VW emissions scandal hits 11m vehicles
Volkswagen says 11 million vehicles worldwide are involved in the scandal that has erupted over its rigging of US car emissions tests.
It said it was setting aside €6.5bn (£4.7bn) to cover costs of the scandal.
VW chief executive Martin Winterkorn issued a fresh apology for the test-rigging, saying he was "endlessly sorry" for the "manipulation".
Earlier, the boss of Volkswagen's US business, Michael Horn, admitted the firm "totally screwed up".
In the UK, the Department of Transport has added its voice to calls for an EU-wide investigation into the affair.
VW shares were down almost 17% on Tuesday in Frankfurt, after losing 19% on Monday.
Analysis: Damien McGuinness, BBC Berlin
Cars and the environment - two things that Germany cares so deeply about that they form part of the national character.
So Germans are shocked to discover that for years the country's mightiest car manufacturer Volkswagen has been rigging environmental tests for diesel emissions in the US.
It's as if the British suddenly found out that the Queen had a hand in fixing the horse races at Ascot.
One German newspaper has called it the "most expensive act of stupidity in the history of the car industry".
Stupid because manipulating pollution data to boost sales can only be seen as a slap in the face to customers who paid a premium for what they thought was a greener car.
Since the company owned up, its shares have plummeted by more than a third in just two days.

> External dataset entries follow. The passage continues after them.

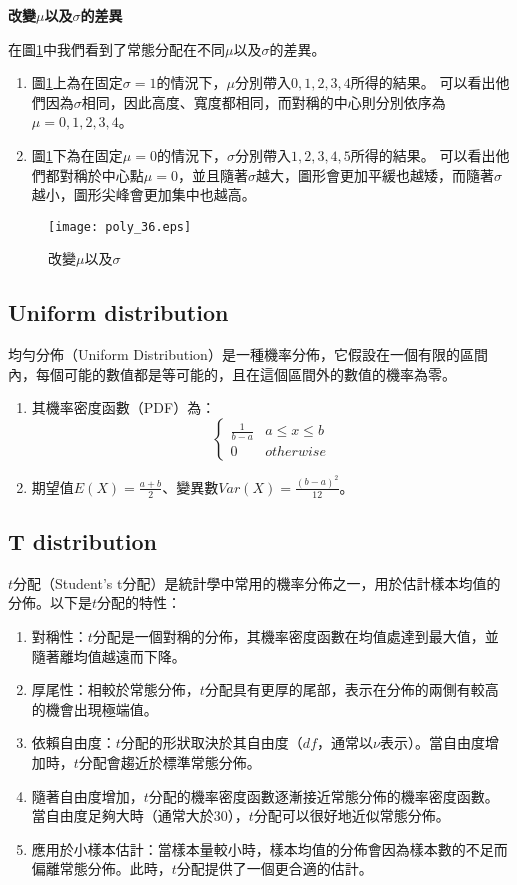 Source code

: \documentclass[12pt, a4paper]{article}
\begin{document}
\textbf{改變\;$\mu$\;以及\;$\sigma$\;的差異}

在圖\;\ref{fig:poly_36.eps}\;中我們看到了常態分配在不同\;$\mu$\;以及\;$\sigma$\;的差異。
\begin{enumerate}
\item 圖\;\ref{fig:poly_36.eps}\;上為在固定\;$\sigma =1$\;的情況下，\;$\mu$\;分別帶入\;$0,1,2,3,4$\;所得的結果。
可以看出他們因為\;$\sigma$\;相同，因此高度、寬度都相同，而對稱的中心則分別依序為\;$\mu=0,1,2,3,4$\;。
\item 圖\;\ref{fig:poly_36.eps}\;下為在固定\;$\mu=0$\;的情況下，\;$\sigma$\;分別帶入\;$1,2,3,4,5$\;所得的結果。
可以看出他們都對稱於中心點\;$\mu=0$\;，並且隨著\;$\sigma$\;越大，圖形會更加平緩也越矮，而隨著\;$\sigma$\;越小，圖形尖峰會更加集中也越高。
\end{enumerate}

\begin{figure}[h]
\centering
\texttt{[image: poly\_36.eps]}
\caption{改變\;$\mu$\;以及\;$\sigma$\;}
\label{fig:poly_36.eps}
\end{figure}

\subsection{Uniform distribution}
均勻分佈（Uniform Distribution）是一種機率分佈，它假設在一個有限的區間內，每個可能的數值都是等可能的，且在這個區間外的數值的機率為零。
\begin{enumerate}
\item 其機率密度函數（PDF）為\;：
$$\begin{cases}\frac{1}{b-a} & a \leq x \leq b\\0 & otherwise\end{cases}$$

\item 期望值\;$E(X)= \frac{a+b}{2}$\;、變異數\;$Var(X)=\frac{(b-a)^2}{12}$\;。
\end{enumerate}

\subsection{T distribution}
$t$\;分配（Student's t分配）是統計學中常用的機率分佈之一，用於估計樣本均值的分佈。以下是\;$t$\;分配的特性：
\begin{enumerate}
\item 對稱性：\;$t$\;分配是一個對稱的分佈，其機率密度函數在均值處達到最大值，並隨著離均值越遠而下降。
\item 厚尾性：相較於常態分佈，\;$t$\;分配具有更厚的尾部，表示在分佈的兩側有較高的機會出現極端值。
\item 依賴自由度：\;$t$\;分配的形狀取決於其自由度（\;$df$\;，通常以\;$\nu$\;表示）。當自由度增加時，\;$t$\;分配會趨近於標準常態分佈。
\item 隨著自由度增加，\;$t$\;分配的機率密度函數逐漸接近常態分佈的機率密度函數。當自由度足夠大時（通常大於\;$30$\;），\;$t$\;分配可以很好地近似常態分佈。
\item 應用於小樣本估計：當樣本量較小時，樣本均值的分佈會因為樣本數的不足而偏離常態分佈。此時，\;$t$\;分配提供了一個更合適的估計。
\end{enumerate}
\end{document}
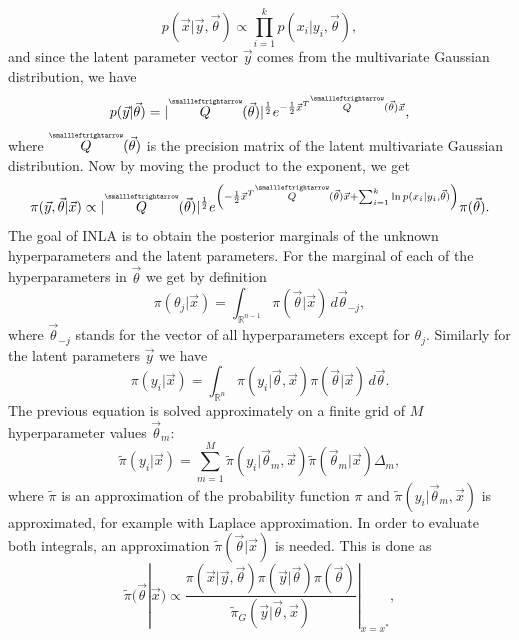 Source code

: \begin{equation}
    p(\vec{x}|\vec{y}, \vec{\theta}) \propto \prod_{i=1}^{k}p(x_i|y_i, \vec{\theta}),
\end{equation}
and since the latent parameter vector $\vec{y}$ comes from the multivariate Gaussian distribution, we have
\begin{equation}
    p(\vec{y}|\vec{\theta}) = |\tensor{Q}(\vec{\theta})|^{\frac{1}{2}} e^{-\frac{1}{2} \vec{x}^T \tensor{Q}(\vec{\theta}) \vec{x} },
\end{equation}
where $\tensor{Q}(\vec{\theta})$ is the precision matrix of the latent multivariate Gaussian distribution. Now by moving the product to the exponent, we get
\begin{equation}
    \pi(\vec{y}, \vec{\theta}|\vec{x}) \propto |\tensor{Q}(\vec{\theta})|^{\frac{1}{2}} e^{\left(-\frac{1}{2} \vec{x}^T \tensor{Q}(\vec{\theta}) \vec{x} + \sum_{i=1}^{k}\ln{p(x_i|y_i, \vec{\theta})} \right)} \pi(\vec{\theta}).
\end{equation}
The goal of INLA is to obtain the posterior marginals of the unknown hyperparameters and the latent parameters. For the marginal of each of the hyperparameters in $\vec{\theta}$ we get by definition
\begin{equation}
    \pi(\theta_j|\vec{x}) = \int_{\mathbb{R}^{n-1}}\pi(\vec{\theta}|\vec{x}) \, d\vec{\theta}_{-j}, 
\end{equation}
where $\vec{\theta}_{-j}$ stands for the vector of all hyperparameters except for $\theta_j$. Similarly for the latent parameters $\vec{y}$ we have
\begin{equation}
    \pi(y_i|\vec{x}) = \int_{\mathbb{R}^{n}} \pi(y_i|\vec{\theta},\vec{x}) \pi(\vec{\theta}|\vec{x}) \, d\vec{\theta}.
\end{equation}
The previous equation is solved approximately on a finite grid of $M$ hyperparameter values $\vec{\theta}_m$:
\begin{equation}
    \tilde{\pi}(y_i|\vec{x}) = \sum_{m=1}^M \tilde{\pi}(y_i|\vec{\theta}_m,\vec{x}) \tilde{\pi}(\vec{\theta}_m|\vec{x}) \Delta_m,
\end{equation}
where $\tilde{\pi}$ is an approximation of the probability function $\pi$ and $\tilde{\pi}(y_i|\vec{\theta}_m,\vec{x})$ is approximated, for example with Laplace approximation. In order to evaluate both integrals, an approximation $\tilde{\pi}(\vec{\theta}|\vec{x})$ is needed. This is done as 
\begin{equation}
    \tilde{\pi}(\vec{\theta}|\vec{x}) \propto \frac{ \pi(\vec{x}|\vec{y},\vec{\theta}) \pi(\vec{y}|\vec{\theta}) \pi(\vec{\theta})}{\tilde{\pi}_G(\vec{y}|\vec{\theta},\vec{x})}|_{x=x^*},
\end{equation}
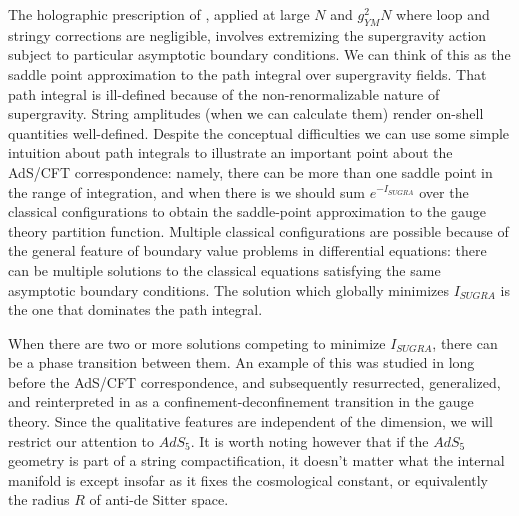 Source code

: The holographic prescription of \cite{Gubser:1998bc,Witten:1998qj}, applied at
large $N$ and $g_{YM}^2 N$
where loop and stringy corrections are negligible, involves extremizing
the supergravity action subject to particular
asymptotic boundary conditions.  We
can think of this as the saddle point approximation to the path
integral over supergravity fields.  That path integral is ill-defined
because of the non-renormalizable nature of supergravity.  String
amplitudes (when we can calculate them) render on-shell quantities
well-defined.  Despite the conceptual difficulties we can use some
simple intuition about path integrals to illustrate an important point
about the AdS/CFT correspondence: namely, there can be more than one
saddle point in the range of integration, and when there is we should
sum $e^{-I_{SUGRA}}$ over the classical configurations to obtain the
saddle-point approximation to the gauge theory partition function.
Multiple classical configurations are possible because of the general
feature of boundary value problems in differential equations: there
can be multiple solutions to the classical equations satisfying the
same asymptotic boundary conditions.  The solution which globally
minimizes $I_{SUGRA}$ is the one that dominates the path integral.

When there are two or more solutions competing to minimize
$I_{SUGRA}$, there can be a phase transition between them.  An example
of this was studied in \cite{Hawking:1983dh} long before the AdS/CFT
correspondence, and subsequently resurrected, generalized, and
reinterpreted in \cite{Witten:1998qj,Witten:1998zw} as a
confinement-deconfinement transition in the gauge theory.  Since the
qualitative features are independent of the dimension, we will restrict
our attention to $AdS_5$.  It is worth noting however that if the
$AdS_5$ geometry is part of a string compactification, it doesn't
matter what the internal manifold is except insofar as it fixes the
cosmological constant, or equivalently the radius $R$ of anti-de
Sitter space.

Last Friday, the US Environmental Protection Agency (EPA) said VW diesel cars had much higher emissions than tests had suggested and that software in several diesel cars could deceive regulators.
Mr Winterkorn said VW would co-operate fully with the US authorities.
In a video statement on the company's website, he said it had "betrayed the trust" of millions of people.
He added: "Swift and comprehensive clarification has now utmost priority.
"To make it very clear, manipulation at VW must never happen again."
In an earlier statement, VW said provision for the scandal would be made "in the profit and loss statement in the third quarter of the current fiscal year". This would pay for "necessary service measures and other efforts to win back the trust of our customers".
It added: "Due to the ongoing investigations, the amounts estimated may be subject to revaluation."
EU probe call
Transport Secretary Patrick McLoughlin said: "We are closely monitoring the situation and have been pushing for action at a European level for more accurate tests that reflect driving on the road.
"It's vital that the public has confidence in vehicle emissions tests and I am calling for the European Commission to investigate this issue as a matter of urgency."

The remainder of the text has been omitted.